History of Psychiatry Museum
The collection of the History of Psychiatry Museum has a very long history. The museum was established in 1875 by the then director of San Lazzaro Psychiatric Hospital, Carlo Livi, in order to show – in a positivist light – the advances, discoveries and applications that were a source of pride for psychiatric science and its institution. The museum was expanded by subsequent directors who kept some of the obsolete treatment paraphernalia for its collection. Its founder wrote: “today all these old tools, used at a time when force prevailed over reason, have been brought out again, not in order to torment humanity, but to bear testimony to the fact that our present times are not only wiser than the olden times, but also kinder, more humane and more charitable.”

The Museum’s collection has an ancient history: it was established by the director Carlo Livi in 1875, to show the progress, the discoveries and the applications that formed a title of pride for psychiatric science and its institution and was enlarged by successive directors, who they kept some of the objects of care no longer in use.

After the exhibition Il rim del contagio (1980), at the Lombroso pavilion, the objects were kept at the Carlo Livi scientific library, before being exhibited here.

Museum of the Beata Vergine della Ghiara Sanctuary
The Basilica of the Madonna della Ghiara is one of the most important Marian temples in Italy and one of the finest and best-preserved examples of 17th century art in Emilia.
The origin of the Sanctuary is connected with the presence in Reggio Emilia of the Servants of Mary, who were called to the city by the community of Reggio Emilia in 1313.

In 1982, by the will of the Temple and Civic Museums, the Museum and Treasury of the Basilica della Ghiara was born. Set up in some rooms on the ground floor of the building that separates the two cloisters of the Servite convent the Museum, it welcomes liturgical objects and donations that over the centuries have come to the temple as a sign of devotion to the miraculous image of the Madonna. gave rise to the Treasury of the Basilica.

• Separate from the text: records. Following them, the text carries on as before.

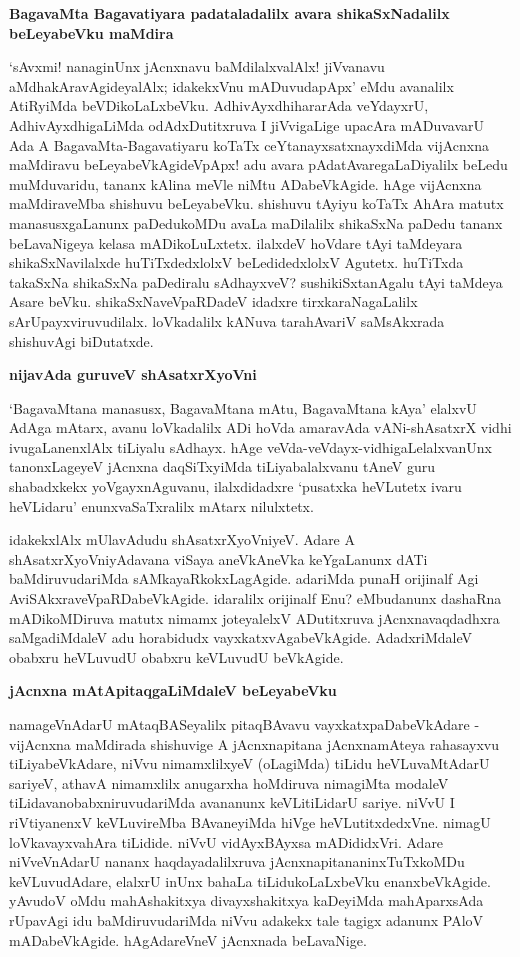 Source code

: \noindent
\textbf{BagavaMta Bagavatiyara padataladalilx avara shikaSxNadalilx beLeyabeVku maMdira}\label{page67}

`sAvxmi! nanaginUnx jAcnxnavu baMdilalxvalAlx! jiVvanavu aMdhakAravAgideyalAlx; idakekxVnu mADuvudapApx' eMdu avanalilx AtiRyiMda beVDikoLaLxbeVku. AdhivAyxdhihararAda veYdayxrU, AdhivAyxdhigaLiMda odAdxDutitxruva I jiVvigaLige upacAra mADuvavarU Ada A BagavaMta-Bagavatiyaru koTaTx ceYtanayxsatxnayxdiMda vijAcnxna maMdiravu beLeyabeVkAgideVpApx! adu avara pAdatAvaregaLaDiyalilx beLedu muMduvaridu, tananx kAlina meVle niMtu ADabeVkAgide. hAge vijAcnxna maMdiraveMba shishuvu beLeyabeVku. shishuvu tAyiyu koTaTx AhAra matutx manasusxgaLanunx paDedukoMDu avaLa maDilalilx shikaSxNa paDedu tananx beLavaNigeya kelasa mADikoLuLxtetx. ilalxdeV hoVdare tAyi taMdeyara shikaSxNavilalxde huTiTxdedxlolxV beLedidedxlolxV Agutetx. huTiTxda takaSxNa shikaSxNa paDediralu sAdhayxveV? sushikiSxtanAgalu tAyi taMdeya Asare beVku. shikaSxNaveVpaRDadeV idadxre tirxkaraNagaLalilx sArUpayxviruvudilalx. loVkadalilx kANuva tarahAvariV saMsAkxrada shishuvAgi biDutatxde.

\noindent
\textbf{nijavAda guruveV shAsatxrXyoVni}\label{page68}

`BagavaMtana manasusx, BagavaMtana mAtu, BagavaMtana kAya' elalxvU AdAga mAtarx, avanu loVkadalilx ADi hoVda amaravAda vANi-shAsatxrX vidhi ivugaLanenxlAlx tiLiyalu sAdhayx. hAge veVda-veVdayx-vidhigaLelalxvanUnx tanonxLageyeV jAcnxna daqSiTxyiMda tiLiyabalalxvanu tAneV guru shabadxkekx yoVgayxnAguvanu, ilalxdidadxre `pusatxka heVLutetx ivaru heVLidaru' enunxvaSaTxralilx mAtarx nilulxtetx.

idakekxlAlx mUlavAdudu shAsatxrXyoVniyeV. Adare A shAsatxrXyoVniyAdavana viSaya aneVkAneVka keYgaLanunx dATi baMdiruvudariMda sAMkayaRkokxLagAgide. adariMda punaH orijinalf Agi AviSAkxraveVpaRDabeVkAgide. idaralilx orijinalf Enu? eMbudanunx dashaRna mADikoMDiruva matutx nimamx joteyalelxV ADutitxruva jAcnxnavaqdadhxra saMgadiMdaleV adu horabidudx vayxkatxvAgabeVkAgide. AdadxriMdaleV obabxru heVLuvudU obabxru keVLuvudU beVkAgide.

\noindent
\textbf{jAcnxna mAtApitaqgaLiMdaleV beLeyabeVku}\label{page79}

namageVnAdarU mAtaqBASeyalilx pitaqBAvavu vayxkatxpaDabeVkAdare - vijAcnxna maMdirada shishuvige A jAcnxnapitana jAcnxnamAteya rahasayxvu tiLiyabeVkAdare, niVvu nimamxlilxyeV (oLagiMda) tiLidu heVLuvaMtAdarU sariyeV, athavA nimamxlilx anugarxha hoMdiruva nimagiMta modaleV tiLidavanobabxniruvudariMda avananunx keVLitiLidarU sariye. niVvU I riVtiyanenxV keVLuvireMba BAvaneyiMda hiVge heVLutitxdedxVne. nimagU loVkavayxvahAra tiLidide. niVvU vidAyxBAyxsa mADididxVri. Adare niVveVnAdarU nananx haqdayadalilxruva jAcnxnapitananinxTuTxkoMDu keVLuvudAdare, elalxrU inUnx bahaLa tiLidukoLaLxbeVku enanxbeVkAgide. yAvudoV oMdu mahAshakitxya divayxshakitxya kaDeyiMda mahAparxsAda rUpavAgi idu baMdiruvudariMda niVvu adakekx tale tagigx adanunx PAloV mADabeVkAgide. hAgAdareVneV jAcnxnada beLavaNige.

The museum is made up of three exhibition halls and a didactic room hosting the so-called “sinopia” of the fresco of the Madonna della Ghiara, painted by Giovanni Bianchi called il Bertone in 1573 on a design by Lelio Orsi. Among the objects of particular importance, in the first room there are the so-called “ducal candlesticks”, offered by the duke of Modena Francesco I d’Este: destined to decorate the altar of the Madonna during the holidays, they were made in Rome by the goldsmiths Gianfrancesco Frangi and Marco Marchi between 1631 and 1634. In the second room are kept vases and other liturgical furnishings. In the third room there is the “crown of 1674”, a splendid work of jewelery donated by the Community of Reggio to the Madonna for having preserved the city from the plague.

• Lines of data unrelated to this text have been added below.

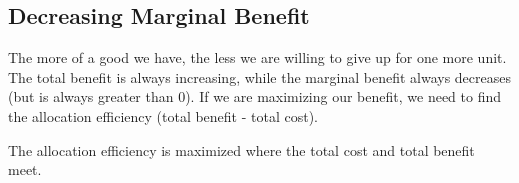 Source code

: \documentclass{article}
\begin{document}
\subsection{Decreasing Marginal Benefit}
The more of a good we have, the less we are willing to give up for one more
unit. The total benefit is always increasing, while the marginal benefit always
decreases (but is always greater than 0). If we are maximizing our benefit,
we need to find the allocation efficiency (total benefit - total cost).
\begin{center}
\end{center}
The allocation efficiency is maximized where the total cost and total benefit
meet.
\end{document}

The exhibition path is completed by the “Treasure Room”, which houses reliquaries, ex-votos, sacred vessels and other furnishings.

Mauritian
The sixteenth-century triumphal arch in terracotta with a single archway, which meets at San Maurizio on the Via Emilia, leads to the monumental complex of Mauritian. According to tradition, the arch was erected by Orazio Malaguzzi, who died in 1583 and who is responsible for the restoration and enrichment of the entire complex. An avenue of more than 250 meters, flanked by poplars, leads to the Palazzo del Mauriziano.

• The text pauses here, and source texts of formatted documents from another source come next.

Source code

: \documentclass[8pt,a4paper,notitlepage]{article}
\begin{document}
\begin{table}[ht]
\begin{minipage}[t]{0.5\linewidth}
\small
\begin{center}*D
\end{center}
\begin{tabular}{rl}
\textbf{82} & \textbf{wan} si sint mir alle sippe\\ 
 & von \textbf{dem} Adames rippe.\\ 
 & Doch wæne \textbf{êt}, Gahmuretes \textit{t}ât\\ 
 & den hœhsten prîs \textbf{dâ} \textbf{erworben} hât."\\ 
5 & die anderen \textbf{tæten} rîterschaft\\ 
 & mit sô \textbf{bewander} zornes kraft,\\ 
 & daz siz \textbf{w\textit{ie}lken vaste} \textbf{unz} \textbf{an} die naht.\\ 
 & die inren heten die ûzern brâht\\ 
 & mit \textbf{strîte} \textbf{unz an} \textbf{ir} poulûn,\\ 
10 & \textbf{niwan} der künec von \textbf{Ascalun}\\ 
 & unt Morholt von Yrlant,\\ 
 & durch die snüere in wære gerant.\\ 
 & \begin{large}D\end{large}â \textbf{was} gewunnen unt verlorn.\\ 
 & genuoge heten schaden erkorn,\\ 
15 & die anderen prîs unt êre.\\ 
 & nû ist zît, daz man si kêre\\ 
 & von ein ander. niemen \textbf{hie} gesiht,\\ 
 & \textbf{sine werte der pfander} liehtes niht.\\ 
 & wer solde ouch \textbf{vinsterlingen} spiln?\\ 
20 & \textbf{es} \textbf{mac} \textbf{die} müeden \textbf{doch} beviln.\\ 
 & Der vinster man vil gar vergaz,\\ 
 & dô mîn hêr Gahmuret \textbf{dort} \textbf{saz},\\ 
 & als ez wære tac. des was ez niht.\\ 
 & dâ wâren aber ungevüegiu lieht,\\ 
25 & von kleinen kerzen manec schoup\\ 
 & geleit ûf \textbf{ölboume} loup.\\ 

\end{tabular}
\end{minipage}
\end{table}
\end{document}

Despite significant renovations of the seventeenth and eighteenth centuries, the new Palazzo del Mauriziano (formerly known as “Ariosto’s Casino”) maintains the 16th century volumetric layout that connects it to the culture of the Renaissance villa. In fact, it is characterized by a quadrangular base plant with a central passing hall on which the axis of symmetry of the building is based, around which the lateral rooms are built.

To the east a raised floor still preserves three rooms with vaulted ceilings and with hanging capitals, according to stylistic modules of Ferrarese matrix, experimented in the city between the fifteenth and sixteenth centuries.